─── Listed records
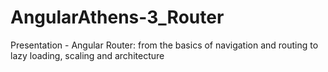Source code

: # AngularAthens-3_Router
Presentation - Angular Router: from the basics of navigation and routing to lazy loading, scaling and architecture
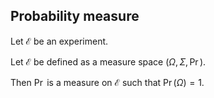 ## Probability measure

Let $\mathcal{E}$ be an experiment.

Let $\mathcal{E}$ be defined as a measure space $(\Omega, \Sigma, \Pr)$.

Then $\Pr$ is a measure on $\mathcal{E}$ such that $\Pr(\Omega) = 1$.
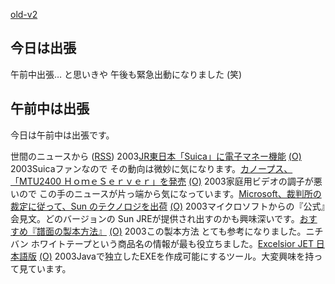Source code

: [old-v2](ig030312-orig.html)

## 今日は出張

午前中出張… と思いきや 午後も緊急出動になりました (笑)






## 午前中は出張


今日は午前中は出張です。



世間のニュースから ([RSS](ig030312-news.xml)) 2003[JR東日本「Suica」に電子マネー機能](http://www.zdnet.co.jp/news/0303/04/njbt_07.html) [(O)](http://www.zdnet.co.jp/news/0303/04/njbt_07.html) 2003Suicaファンなので その動向は微妙に気になります。[カノープス、「MTU2400 ＨｏｍｅＳｅｒｖｅｒ」を発売](http://www.zdnet.co.jp/broadband/0303/04/lp08.html) [(O)](http://www.zdnet.co.jp/broadband/0303/04/lp08.html) 2003家庭用ビデオの調子が悪いので この手のニュースが片っ端から気になっています。[Microsoft、裁判所の裁定に従って、Sun のテクノロジを出荷](http://www.microsoft.com/japan/windowsxp/pro/evaluation/news/jre.asp) [(O)](http://www.microsoft.com/japan/windowsxp/pro/evaluation/news/jre.asp) 2003マイクロソフトからの『公式』会見文。どのバージョンの Sun JREが提供され出すのかも興味深いです。[おすすめ『譜面の製本方法』](http://homepage1.nifty.com/nco/binding/binding.html) [(O)](http://homepage1.nifty.com/nco/binding/binding.html) 2003この製本方法 とても参考になりました。ニチバン ホワイトテープという商品名の情報が最も役立ちました。[Excelsior JET 日本語版](http://www.xlsoft.com/jp/products/jet/) [(O)](http://www.xlsoft.com/jp/products/jet/) 2003Javaで独立したEXEを作成可能にするツール。大変興味を持って見ています。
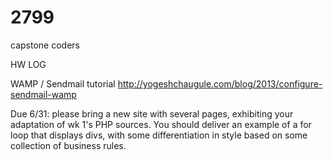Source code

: # 2799
capstone coders


HW LOG

WAMP / Sendmail tutorial
http://yogeshchaugule.com/blog/2013/configure-sendmail-wamp

Due 6/31: please bring a new site with several pages, exhibiting your adaptation of wk 1's PHP sources. You should deliver an example of a for loop that displays divs, with some differentiation in style based on some collection of business rules.
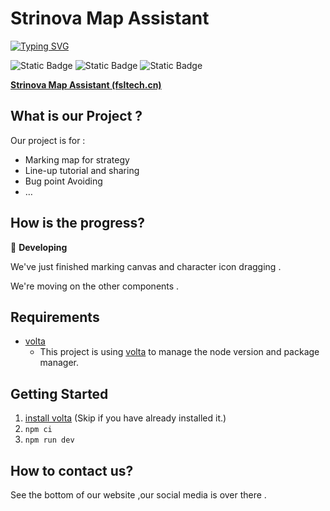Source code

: # Strinova Map Assistant

[![Typing SVG](https://readme-typing-svg.demolab.com?font=Fira+Code&pause=1000&color=38C2FF&width=435&lines=Map+Marking;Strategy+Discussing;Lineup+Learning)](https://git.io/typing-svg)

![Static Badge](https://img.shields.io/badge/React.js-blue)  ![Static Badge](https://img.shields.io/badge/Typescript-blue)  ![Static Badge](https://img.shields.io/badge/License-GPL3.0-orange)

[**Strinova Map Assistant (fsltech.cn)**](https://strinova.fsltech.cn/)

## What is our Project ?

Our project is for :

- Marking map for strategy
- Line-up tutorial and sharing
- Bug point Avoiding
- …

## How is the progress?

🚧 **Developing**

We've just finished marking canvas and character icon dragging .

We're moving on the other components .

## Requirements

- [volta](https://volta.sh)
  - This project is using [volta](https://volta.sh/) to manage the node version and package manager.

## Getting Started

1. [install volta](https://docs.volta.sh/guide/getting-started) (Skip if you have already installed it.)
2. `npm ci`
3. `npm run dev`

## How to contact us?

See the bottom of our website ,our social media is over there .
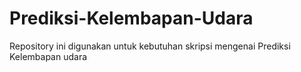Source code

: # Prediksi-Kelembapan-Udara
Repository ini digunakan untuk kebutuhan skripsi mengenai Prediksi Kelembapan udara
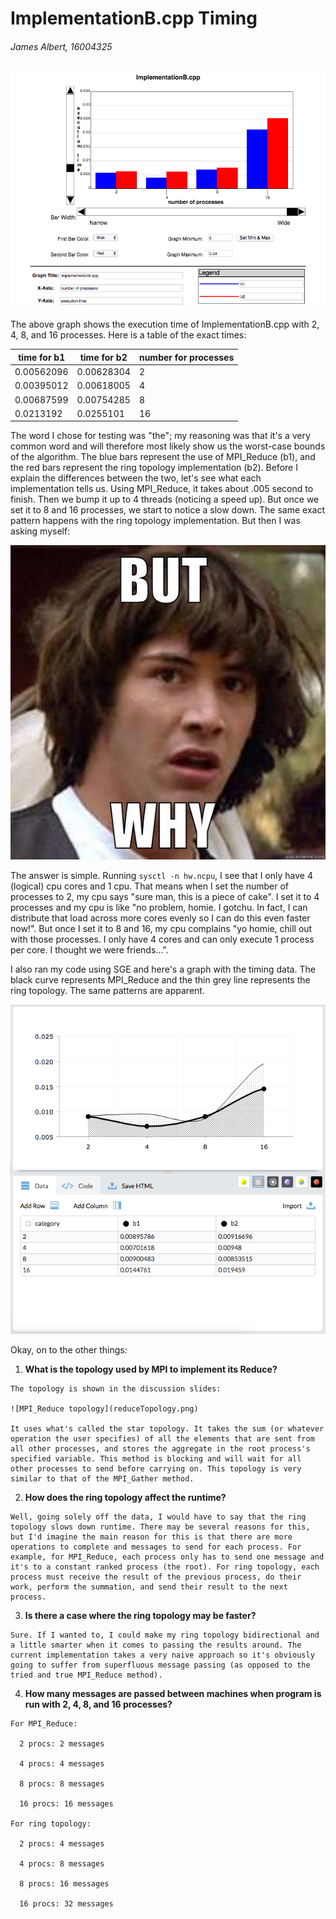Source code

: ImplementationB.cpp Timing
==========================

###### James Albert, 16004325

![execution time over # of processes](IBGraph.png)

The above graph shows the execution time of ImplementationB.cpp with 2, 4, 8, and 16 processes. Here is a table of the exact times:

| time for b1 | time for b2 | number for processes |
|-------------|-------------|----------------------|
| 0.00562096  | 0.00628304  | 2                    |
| 0.00395012  | 0.00618005  | 4                    |
| 0.00687599  | 0.00754285  | 8                    |
| 0.0213192   | 0.0255101   | 16                   |

The word I chose for testing was "the"; my reasoning was that it's a very common word and will therefore most likely show us the worst-case bounds of the algorithm. The blue bars represent the use of MPI_Reduce (b1), and the red bars represent the ring topology implementation (b2). Before I explain the differences between the two, let's see what each implementation tells us. Using MPI_Reduce, it takes about .005 second to finish. Then we bump it up to 4 threads (noticing a speed up). But once we set it to 8 and 16 processes, we start to notice a slow down. The same exact pattern happens with the ring topology implementation. But then I was asking myself:


![the question we ask ourselves](why.png)


The answer is simple. Running `sysctl -n hw.ncpu`, I see that I only have 4 (logical) cpu cores and 1 cpu. That means when I set the number of processes to 2, my cpu says "sure man, this is a piece of cake". I set it to 4 processes and my cpu is like "no problem, homie. I gotchu. In fact, I can distribute that load across more cores evenly so I can do this even faster now!". But once I set it to 8 and 16, my cpu complains "yo homie, chill out with those processes. I only have 4 cores and can only execute 1 process per core. I thought we were friends...".


I also ran my code using SGE and here's a graph with the timing data. The black curve represents MPI_Reduce and the thin grey line represents the ring topology. The same patterns are apparent.


![ImplementationB.cpp run on SGE](sge.png)


Okay, on to the other things:

  1. **What is the topology used by MPI to implement its Reduce?**

    The topology is shown in the discussion slides:

    ![MPI_Reduce topology](reduceTopology.png)

    It uses what's called the star topology. It takes the sum (or whatever operation the user specifies) of all the elements that are sent from all other processes, and stores the aggregate in the root process's specified variable. This method is blocking and will wait for all other processes to send before carrying on. This topology is very similar to that of the MPI_Gather method.
  2. **How does the ring topology affect the runtime?**

    Well, going solely off the data, I would have to say that the ring topology slows down runtime. There may be several reasons for this, but I'd imagine the main reason for this is that there are more operations to complete and messages to send for each process. For example, for MPI_Reduce, each process only has to send one message and it's to a constant ranked process (the root). For ring topology, each process must receive the result of the previous process, do their work, perform the summation, and send their result to the next process.
  3.  **Is there a case where the ring topology may be faster?**

    Sure. If I wanted to, I could make my ring topology bidirectional and a little smarter when it comes to passing the results around. The current implementation takes a very naive approach so it's obviously going to suffer from superfluous message passing (as opposed to the tried and true MPI_Reduce method).
  4. **How many messages are passed between machines when program is run with 2, 4, 8, and 16 processes?**

    For MPI_Reduce:

      2 procs: 2 messages

      4 procs: 4 messages

      8 procs: 8 messages

      16 procs: 16 messages

    For ring topology:

      2 procs: 4 messages

      4 procs: 8 messages

      8 procs: 16 messages

      16 procs: 32 messages
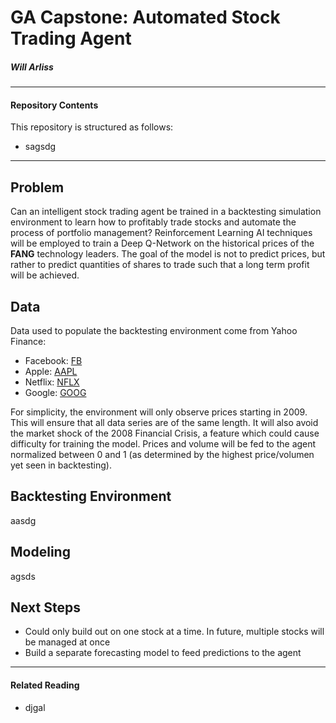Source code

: # GA Capstone: Automated Stock Trading Agent
##### Will Arliss

---

#### Repository Contents

This repository is structured as follows:
 - sagsdg
   
---

## Problem

Can an intelligent stock trading agent be trained in a backtesting simulation environment to learn how to profitably trade stocks and automate the process of portfolio management? Reinforcement Learning AI techniques will be employed to train a Deep Q-Network on the historical prices of the **FANG** technology leaders. The goal of the model is not to predict prices, but rather to predict quantities of shares to trade such that a long term profit will be achieved.

## Data

Data used to populate the backtesting environment come from Yahoo Finance:
 - Facebook: [FB](https://finance.yahoo.com/quote/FB/history?period1=1337299200&period2=1601424000&interval=1d&filter=history&frequency=1d)
 - Apple: [AAPL](https://finance.yahoo.com/quote/AAPL/history?period1=345427200&period2=1601424000&interval=1d&filter=history&frequency=1d)
 - Netflix: [NFLX](https://finance.yahoo.com/quote/NFLX/history?period1=1022112000&period2=1601424000&interval=1d&filter=history&frequency=1d)
 - Google: [GOOG](https://finance.yahoo.com/quote/GOOG/history?period1=1092873600&period2=1601424000&interval=1d&filter=history&frequency=1d)
 
For simplicity, the environment will only observe prices starting in 2009. This will ensure that all data series are of the same length. It will also avoid the market shock of the 2008 Financial Crisis, a feature which could cause difficulty for training the model. Prices and volume will be fed to the agent normalized between 0 and 1 (as determined by the highest price/volumen yet seen in backtesting).

## Backtesting Environment

aasdg

## Modeling

agsds

## Next Steps

 - Could only build out on one stock at a time. In future, multiple stocks will be managed at once
 - Build a separate forecasting model to feed predictions to the agent 

---

#### Related Reading

 - djgal

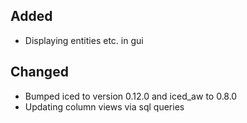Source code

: ## Added
- Displaying entities etc. in gui

## Changed
- Bumped iced to version 0.12.0 and iced_aw to 0.8.0
- Updating column views via sql queries
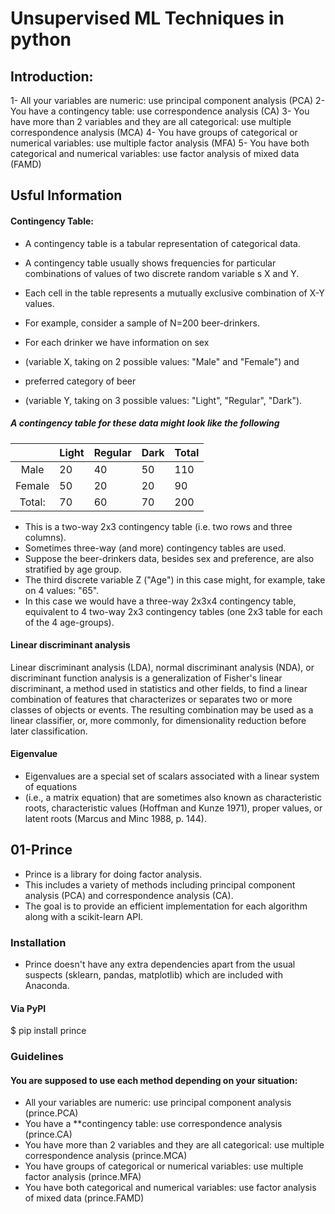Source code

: # Unsupervised ML Techniques in python

## Introduction:
1- All your variables are numeric: use principal component analysis (PCA)
2- You have a contingency table: use correspondence analysis (CA)
3- You have more than 2 variables and they are all categorical: use multiple correspondence analysis (MCA)
4- You have groups of categorical or numerical variables: use multiple factor analysis (MFA)
5- You have both categorical and numerical variables: use factor analysis of mixed data (FAMD)

## Usful Information 
#### Contingency Table:
- A contingency table is a tabular representation of categorical data.
- A contingency table usually shows frequencies for particular combinations of values of two discrete random variable s X and Y. 
- Each cell in the table represents a mutually exclusive combination of X-Y values.

- For example, consider a sample of N=200 beer-drinkers. 
- For each drinker we have information on sex 
- (variable X, taking on 2 possible values: "Male" and "Female") and 
- preferred category of beer 
- (variable Y, taking on 3 possible values: "Light", "Regular", "Dark"). 
##### A contingency table for these data might look like the following

|        	| Light 	| Regular 	| Dark 	| Total 	|
|:------:	|-------	|---------	|------	|-------	|
| Male   	| 20    	| 40      	| 50   	| 110   	|
| Female 	| 50    	| 20      	| 20   	| 90    	|
| Total: 	| 70    	| 60      	| 70   	| 200   	|

- This is a two-way 2x3 contingency table (i.e. two rows and three columns).
- Sometimes three-way (and more) contingency tables are used. 
- Suppose the beer-drinkers data, besides sex and preference, are also stratified by age group. 
- The third discrete variable Z ("Age") in this case might, for example, take on 4 values: "65".
- In this case we would have a three-way 2x3x4 contingency table, equivalent to 4 two-way 2x3 contingency tables (one 2x3 table for each of the 4 age-groups).

#### Linear discriminant analysis
Linear discriminant analysis (LDA), normal discriminant analysis (NDA), or discriminant function analysis is a generalization of Fisher's linear discriminant, a method used in statistics and other fields, to find a linear combination of features that characterizes or separates two or more classes of objects or events. The resulting combination may be used as a linear classifier, or, more commonly, for dimensionality reduction before later classification.

#### Eigenvalue
- Eigenvalues are a special set of scalars associated with a linear system of equations 
- (i.e., a matrix equation) that are sometimes also known as characteristic roots, characteristic values (Hoffman and Kunze 1971), proper values, or latent roots (Marcus and Minc 1988, p. 144).


## 01-Prince
- Prince is a library for doing factor analysis. 
- This includes a variety of methods including principal component analysis (PCA) and correspondence analysis (CA). 
- The goal is to provide an efficient implementation for each algorithm along with a scikit-learn API.

### Installation
- Prince doesn't have any extra dependencies apart from the usual suspects (sklearn, pandas, matplotlib) which are included with Anaconda.

#### Via PyPI
$ pip install prince

### Guidelines

#### You are supposed to use each method depending on your situation:
- All your variables are numeric: use principal component analysis (prince.PCA)
- You have a **contingency table: use correspondence analysis (prince.CA)
- You have more than 2 variables and they are all categorical: use multiple correspondence analysis (prince.MCA)
- You have groups of categorical or numerical variables: use multiple factor analysis (prince.MFA)
- You have both categorical and numerical variables: use factor analysis of mixed data (prince.FAMD)
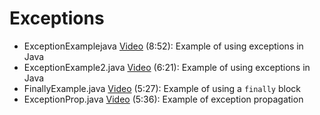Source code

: # Exceptions

- ExceptionExamplejava [Video](https://youtu.be/7suzPlUidbQ) (8:52): Example of using exceptions in Java
- ExceptionExample2.java [Video](https://youtu.be/XgDj0OBrmsA) (6:21): Example of using exceptions in Java
- FinallyExample.java [Video](https://youtu.be/zqwRzLVHWk4) (5:27): Example of using a `finally` block
- ExceptionProp.java [Video](https://youtu.be/wg8hS9bya-k) (5:36): Example of exception propagation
──────
**Work to be completed:** Using the listing above, return word for word each line from the one that has "## Usful Information" through the one that has "#### Linear discriminant analysis", and no line outside that range.

**Solved problem:**
## Usful Information 
#### Contingency Table:
- A contingency table is a tabular representation of categorical data.
- A contingency table usually shows frequencies for particular combinations of values of two discrete random variable s X and Y. 
- Each cell in the table represents a mutually exclusive combination of X-Y values.

- For example, consider a sample of N=200 beer-drinkers. 
- For each drinker we have information on sex 
- (variable X, taking on 2 possible values: "Male" and "Female") and 
- preferred category of beer 
- (variable Y, taking on 3 possible values: "Light", "Regular", "Dark"). 
##### A contingency table for these data might look like the following

|        	| Light 	| Regular 	| Dark 	| Total 	|
|:------:	|-------	|---------	|------	|-------	|
| Male   	| 20    	| 40      	| 50   	| 110   	|
| Female 	| 50    	| 20      	| 20   	| 90    	|
| Total: 	| 70    	| 60      	| 70   	| 200   	|

- This is a two-way 2x3 contingency table (i.e. two rows and three columns).
- Sometimes three-way (and more) contingency tables are used. 
- Suppose the beer-drinkers data, besides sex and preference, are also stratified by age group. 
- The third discrete variable Z ("Age") in this case might, for example, take on 4 values: "65".
- In this case we would have a three-way 2x3x4 contingency table, equivalent to 4 two-way 2x3 contingency tables (one 2x3 table for each of the 4 age-groups).

#### Linear discriminant analysis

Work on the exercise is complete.